Reference article: Data collection: a quick overview
Data collection: a quick overview
- Data read from the memory array numpy.
- Read line by line csv file.
Basic Input
Learn how to get an array of fragments, start learning tf.data is the easiest way.
def train_input_fn(features, labels, batch_size):
"""一个用来训练的输入函数"""
# 将输入值转化为数据集。
dataset = tf.data.Dataset.from_tensor_slices((dict(features), labels))
# 混排、重复、批处理样本。
dataset = dataset.shuffle(1000).repeat().batch(batch_size)
# 返回数据集
return dataset
Let's do a more detailed analysis of this function.
parameter
This function takes three parameters altogether. If a parameter is expected type "array" (array), then it can accept almost all numpy.array can be transformed into an array of values. We can see that with one exception: tuple, it Datasets has a special meaning.

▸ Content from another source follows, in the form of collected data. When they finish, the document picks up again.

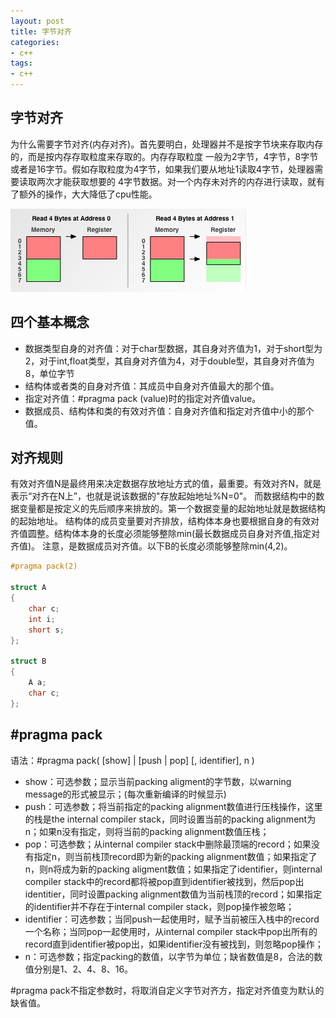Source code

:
 ```yaml
---
layout: post
title: 字节对齐
categories:
- c++
tags:
- c++
---
```



## 字节对齐
为什么需要字节对齐(内存对齐)。首先要明白，处理器并不是按字节块来存取内存的，而是按内存存取粒度来存取的。内存存取粒度
一般为2字节，4字节，8字节或者是16字节。假如存取粒度为4字节，如果我们要从地址1读取4字节，处理器需要读取两次才能获取想要的
4字节数据。对一个内存未对齐的内存进行读取，就有了额外的操作，大大降低了cpu性能。

![extern template](/../img/1354094830_6007.jpg)

## 四个基本概念
* 数据类型自身的对齐值：对于char型数据，其自身对齐值为1，对于short型为2，对于int,float类型，其自身对齐值为4，对于double型，其自身对齐值为8，单位字节
* 结构体或者类的自身对齐值：其成员中自身对齐值最大的那个值。
* 指定对齐值：#pragma pack (value)时的指定对齐值value。
* 数据成员、结构体和类的有效对齐值：自身对齐值和指定对齐值中小的那个值。

## 对齐规则
有效对齐值N是最终用来决定数据存放地址方式的值，最重要。有效对齐N，就是表示“对齐在N上”，也就是说该数据的"存放起始地址%N=0"。
而数据结构中的数据变量都是按定义的先后顺序来排放的。第一个数据变量的起始地址就是数据结构的起始地址。
结构体的成员变量要对齐排放，结构体本身也要根据自身的有效对齐值圆整。结构体本身的长度必须能够整除min(最长数据成员自身对齐值,指定对齐值)。
注意，是数据成员对齐值。以下B的长度必须能够整除min(4,2)。

```cpp
#pragma pack(2)

struct A
{
    char c;
    int i;
	short s;
};

struct B
{
    A a;
    char c;
};
```

## #pragma pack
语法：\#pragma pack( [show] | [push | pop] [, identifier], n )

* show：可选参数；显示当前packing aligment的字节数，以warning message的形式被显示；(每次重新编译的时候显示)
* push：可选参数；将当前指定的packing alignment数值进行压栈操作，这里的栈是the internal compiler stack，同时设置当前的packing alignment为n；如果n没有指定，则将当前的packing alignment数值压栈；
* pop：可选参数；从internal compiler stack中删除最顶端的record；如果没有指定n，则当前栈顶record即为新的packing alignment数值；如果指定了n，则n将成为新的packing aligment数值；如果指定了identifier，则internal compiler stack中的record都将被pop直到identifier被找到，然后pop出identitier，同时设置packing alignment数值为当前栈顶的record；如果指定的identifier并不存在于internal compiler stack，则pop操作被忽略；
* identifier：可选参数；当同push一起使用时，赋予当前被压入栈中的record一个名称；当同pop一起使用时，从internal compiler stack中pop出所有的record直到identifier被pop出，如果identifier没有被找到，则忽略pop操作；
* n：可选参数；指定packing的数值，以字节为单位；缺省数值是8，合法的数值分别是1、2、4、8、16。

\#pragma pack不指定参数时，将取消自定义字节对齐方，指定对齐值变为默认的缺省值。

- features: a form as { 'feature_name': array} data dictionary (or DataFrame), which contains the original input feature.

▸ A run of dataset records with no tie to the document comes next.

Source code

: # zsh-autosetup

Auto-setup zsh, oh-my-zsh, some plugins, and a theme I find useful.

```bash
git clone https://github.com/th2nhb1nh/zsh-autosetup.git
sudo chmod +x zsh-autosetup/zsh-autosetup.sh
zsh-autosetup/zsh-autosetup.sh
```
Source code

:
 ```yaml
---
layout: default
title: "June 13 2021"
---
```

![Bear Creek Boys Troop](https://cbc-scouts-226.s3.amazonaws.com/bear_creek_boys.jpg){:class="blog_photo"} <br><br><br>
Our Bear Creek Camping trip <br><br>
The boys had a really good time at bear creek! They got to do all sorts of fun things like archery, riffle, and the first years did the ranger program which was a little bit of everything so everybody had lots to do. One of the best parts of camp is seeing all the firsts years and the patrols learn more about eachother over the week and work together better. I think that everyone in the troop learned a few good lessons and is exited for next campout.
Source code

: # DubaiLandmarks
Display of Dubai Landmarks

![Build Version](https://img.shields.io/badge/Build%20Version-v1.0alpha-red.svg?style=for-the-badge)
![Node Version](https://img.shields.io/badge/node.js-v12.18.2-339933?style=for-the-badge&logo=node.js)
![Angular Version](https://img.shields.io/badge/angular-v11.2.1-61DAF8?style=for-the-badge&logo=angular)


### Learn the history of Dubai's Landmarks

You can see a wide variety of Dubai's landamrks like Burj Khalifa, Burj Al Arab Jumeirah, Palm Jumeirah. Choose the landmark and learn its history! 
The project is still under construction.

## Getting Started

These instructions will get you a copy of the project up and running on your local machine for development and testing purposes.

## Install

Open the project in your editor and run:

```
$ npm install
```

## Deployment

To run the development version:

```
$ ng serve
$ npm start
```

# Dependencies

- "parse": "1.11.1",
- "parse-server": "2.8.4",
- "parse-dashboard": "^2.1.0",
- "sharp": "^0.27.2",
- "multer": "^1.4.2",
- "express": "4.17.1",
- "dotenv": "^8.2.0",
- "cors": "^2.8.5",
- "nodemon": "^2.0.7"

- labels: an array comprising a label for each sample.
- batch_size: integer indicating a batch size needed.
In premade_estimator.py, we use iris_data.load_data () function to retrieve the iris data.

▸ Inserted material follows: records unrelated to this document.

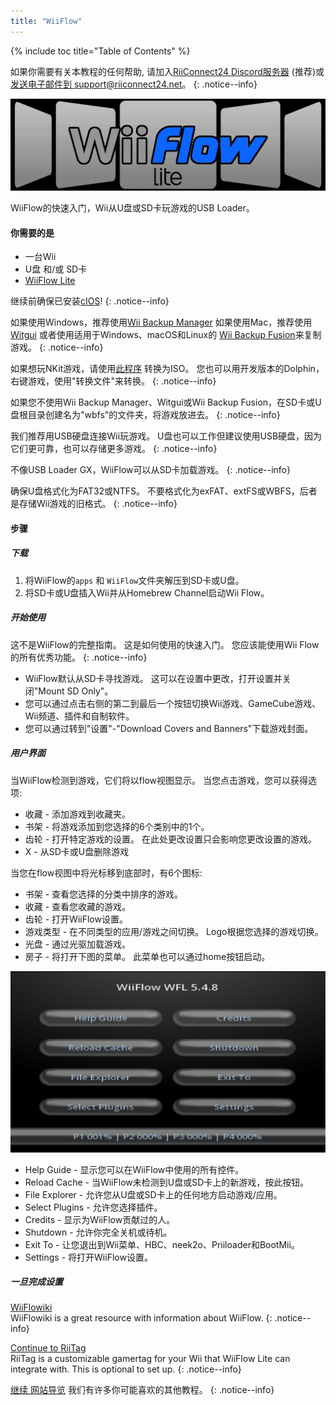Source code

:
 ```yaml
---
title: "WiiFlow"
---
```


{% include toc title="Table of Contents" %}

如果你需要有关本教程的任何帮助, 请加入[RiiConnect24 Discord服务器](https://discord.gg/rc24) (推荐)或 [发送电子邮件到 support@riiconnect24.net](mailto:support@riiconnect24.net)。
{: .notice--info}

![WiiFlow](/images/wiiflowlogo.png)

WiiFlow的快速入门，Wii从U盘或SD卡玩游戏的USB Loader。

#### 你需要的是

* 一台Wii
* U盘 和/或 SD卡
* [WiiFlow Lite](https://hbb1.oscwii.org/hbb/wiiflow/wiiflow.zip)

继续前确保已安装[cIOS](/cios)!
{: .notice--info}

如果使用Windows，推荐使用[Wii Backup Manager](/wiibackupmanager) 如果使用Mac，推荐使用[Witgui](https://desairem.com/wordpress/category/witgui-download/) 或者使用适用于Windows、macOS和Linux的 [Wii Backup Fusion](https://github.com/larsenv/Wii-Backup-Fusion)来复制游戏。
{: .notice--info}

如果想玩NKit游戏，请使用[此程序](https://gbatemp.net/download/nkit.36157/) 转换为ISO。 您也可以用开发版本的Dolphin，右键游戏，使用"转换文件"来转换。
{: .notice--info}

如果您不使用Wii Backup Manager、Witgui或Wii Backup Fusion，在SD卡或U盘根目录创建名为"wbfs"的文件夹，将游戏放进去。
{: .notice--info}

我们推荐用USB硬盘连接Wii玩游戏。 U盘也可以工作但建议使用USB硬盘，因为它们更可靠，也可以存储更多游戏。
{: .notice--info}

不像USB Loader GX，WiiFlow可以从SD卡加载游戏。
{: .notice--info}

确保U盘格式化为FAT32或NTFS。 不要格式化为exFAT、extFS或WBFS，后者是存储Wii游戏的旧格式。
{: .notice--info}

#### 步骤

##### 下载

1. 将WiiFlow的`apps` 和 `WiiFlow`文件夹解压到SD卡或U盘。
2. 将SD卡或U盘插入Wii并从Homebrew Channel启动Wii Flow。

##### 开始使用

这不是WiiFlow的完整指南。 这是如何使用的快速入门。 您应该能使用Wii Flow的所有优秀功能。
{: .notice--info}

* WiiFlow默认从SD卡寻找游戏。 这可以在设置中更改，打开设置并关闭"Mount SD Only"。
* 您可以通过点击右侧的第二到最后一个按钮切换Wii游戏、GameCube游戏、Wii频道、插件和自制软件。
* 您可以通过转到"设置"-"Download Covers and Banners"下载游戏封面。

##### 用户界面

当WiiFlow检测到游戏，它们将以flow视图显示。 当您点击游戏，您可以获得选项:

* 收藏 - 添加游戏到收藏夹。
* 书架 - 将游戏添加到您选择的6个类别中的1个。
* 齿轮 - 打开特定游戏的设置。 在此处更改设置只会影响您更改设置的游戏。
* X - 从SD卡或U盘删除游戏

当您在flow视图中将光标移到底部时，有6个图标:

* 书架 - 查看您选择的分类中排序的游戏。
* 收藏 - 查看您收藏的游戏。
* 齿轮 - 打开WiiFlow设置。
* 游戏类型 - 在不同类型的应用/游戏之间切换。 Logo根据您选择的游戏切换。
* 光盘 - 通过光驱加载游戏。
* 房子 - 将打开下图的菜单。 此菜单也可以通过home按钮启动。

![WF_menu](images/WFmenu.png)

* Help Guide - 显示您可以在WiiFlow中使用的所有控件。
* Reload Cache - 当WiiFlow未检测到U盘或SD卡上的新游戏，按此按钮。
* File Explorer - 允许您从U盘或SD卡上的任何地方启动游戏/应用。
* Select Plugins - 允许您选择插件。
* Credits - 显示为WiiFlow贡献过的人。
* Shutdown - 允许你完全关机或待机。
* Exit To - 让您退出到Wii菜单、HBC、neek2o、Priiloader和BootMii。
* Settings - 将打开WiiFlow设置。

##### 一旦完成设置

[WiiFlowiki](https://sites.google.com/site/WiiFlowiki4/)<br> WiiFlowiki is a great resource with information about WiiFlow.
{: .notice--info}

[Continue to RiiTag](riitag)<br> RiiTag is a customizable gamertag for your Wii that WiiFlow Lite can integrate with. This is optional to set up.
{: .notice--info}

[继续 网站导览](site-navigation) 我们有许多你可能喜欢的其他教程。
{: .notice--info}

You can run this function, and as such decompression results:
import iris_data
# 获取数据
train, test = iris_data.load_data()
features, labels = train
Followed by a line of code like the following, the input data is passed to the function:
batch_size=100
iris_data.train_input_fn(features, labels, batch_size)
Let's look at the specific train_input_fn () function.
(Array) fragment
TF Layers Tutorial: Building a convolution neural network
Dataset returns the code as follows:
train, test = tf.keras.datasets.mnist.load_data()
mnist_x, mnist_y = train
mnist_ds = tf.data.Dataset.from_tensor_slices(mnist_x)
print(mnist_ds)
<TensorSliceDataset shapes: (28,28), types: tf.uint8>
Dataset above represents a simple set of arrays, but the data set is more complex than that. Dataset can transparently handle any combination of nested dictionaries or tuples (or namedtuple).
For example, after converting the standard features of irls python dictionary, you can convert Dataset dictionary dictionary array, as follows:
dataset = tf.data.Dataset.from_tensor_slices(dict(features))
print(dataset)
<TensorSliceDataset
shapes: {
SepalLength: (), PetalWidth: (),
PetalLength: (), SepalWidth: ()},
types: {
SepalLength: tf.float64, PetalWidth: tf.float64,
PetalLength: tf.float64, SepalWidth: tf.float64}
>
The first row of the iris train_input_fn same functionality, but adds a layer structure. It creates a contained (features_dict, label) for the data set.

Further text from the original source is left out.